Another limitation is that we have not analyzed the outpatient management of these patients presenting with acute asthma; for example, we do not know how many received specialized asthma care in the past, and we are unable to evaluate how prior outpatient PCP management relates to the National Asthma Education and Prevention Program guidelines with Canadian Health and Care Mall. (watch website)

We have sparse data on compliance with prescribed medications, understanding of disease, and details of the written action plans (if present); these factors probably are associated with frequency of ED use and will require further study.

Tuesday, January 6, 2015

Asthma education can reduce asthma-related morbidity

 In the province of Quebec, approximately 10% of emergency department (ED) visits for asthma result in hospitalization, and one third of those who consult make more than one ED visit for asthma during the year. ED visits for asthma may reflect poor asthma control, often related to the patient’s insufficient understanding of the disease and its treatment, particularly regarding the management of asthma exacerbations. Often, patients presenting to the ED for acute asthma have had no adequate primary care follow-up and have rarely been offered asthma education. Furthermore, patients with frequent ED visits tend to be significantly less knowledgeable about asthma control, and have poorer asthma-management knowledge and skills.
Asthma education
Asthma education

A multicenter study done in the United States and Canada showed that although most ED physicians considered asthma education to be important, only 16% of academic medical centers reported offering such programs. Practice guidelines indicate that a structured educational intervention should be part of the general management of the disease in order to reduce asthma-related morbidity. This is particularly true for patients with the highest morbidity, including those consulting at the ED for acute asthma.

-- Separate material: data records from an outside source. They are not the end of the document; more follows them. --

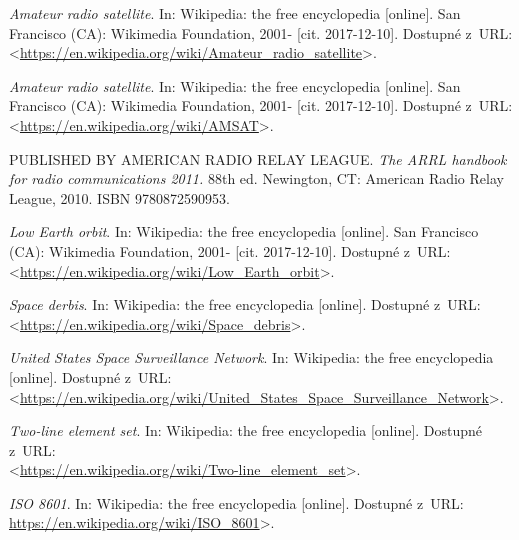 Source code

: 

\begin{literatura}{99}

    \emph{Amateur radio satellite}. In: Wikipedia: the free encyclopedia\/ [online].
    San Francisco (CA): Wikimedia Foundation, 2001- [cit. 2017-12-10].
    Dostupné z~URL:\\
    <\url{https://en.wikipedia.org/wiki/Amateur_radio_satellite}>.

    \emph{Amateur radio satellite}. In: Wikipedia: the free encyclopedia\/ [online].
    San Francisco (CA): Wikimedia Foundation, 2001- [cit. 2017-12-10].
    Dostupné z~URL:\\
    <\url{https://en.wikipedia.org/wiki/AMSAT}>.

    PUBLISHED BY AMERICAN RADIO RELAY LEAGUE.
    \emph{The ARRL handbook for radio communications 2011.} 88th ed. Newington, CT: American Radio Relay League, 2010. ISBN 9780872590953.

    \emph{Low Earth orbit}. In: Wikipedia: the free encyclopedia\/ [online].
    San Francisco (CA): Wikimedia Foundation, 2001- [cit. 2017-12-10].
    Dostupné z~URL:\\
    <\url{https://en.wikipedia.org/wiki/Low_Earth_orbit}>.

    \emph{Space derbis}. In: Wikipedia: the free encyclopedia\/ [online].
    Dostupné z~URL:\\
    <\url{https://en.wikipedia.org/wiki/Space_debris}>.

    \emph{United States Space Surveillance Network}. In: Wikipedia: the free encyclopedia\/ [online].
    Dostupné z~URL:\\
    <\url{https://en.wikipedia.org/wiki/United_States_Space_Surveillance_Network}>.

    \emph{Two-line element set}. In: Wikipedia: the free encyclopedia\/ [online].
    Dostupné z~URL:\\
    <\url{https://en.wikipedia.org/wiki/Two-line_element_set}>.

    \emph{ISO 8601}. In: Wikipedia: the free encyclopedia\/ [online].
    Dostupné z~URL:\\
    \url{https://en.wikipedia.org/wiki/ISO_8601}>.


\end{literatura}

Asthma education can reduce asthma-related morbidity and acute care needs, and has been particularly successful in patients with the highest asthma-related morbidity. We previously reported a comparison of three modes of intervention offered to patients consulting at the ED for acute asthma: (1) usual care, (2) a short intervention by the ED physician including verification of inhaler use and discussion of an action plan, and (3) the initiation of an educational intervention at the ED with educational follow-up at one of the asthma education centers (AECs) of the Quebec Asthma and COPD Network, formerly the Quebec Asthma Education Network.

A short intervention, including teaching inhaler technique and the use of an action plan provided by the ED physician, led to short-term benefits, while the same intervention combined with referral to an AEC resulted in more marked and continuous improvement of most asthma-control parameters, including a persistent reduction of ED visits.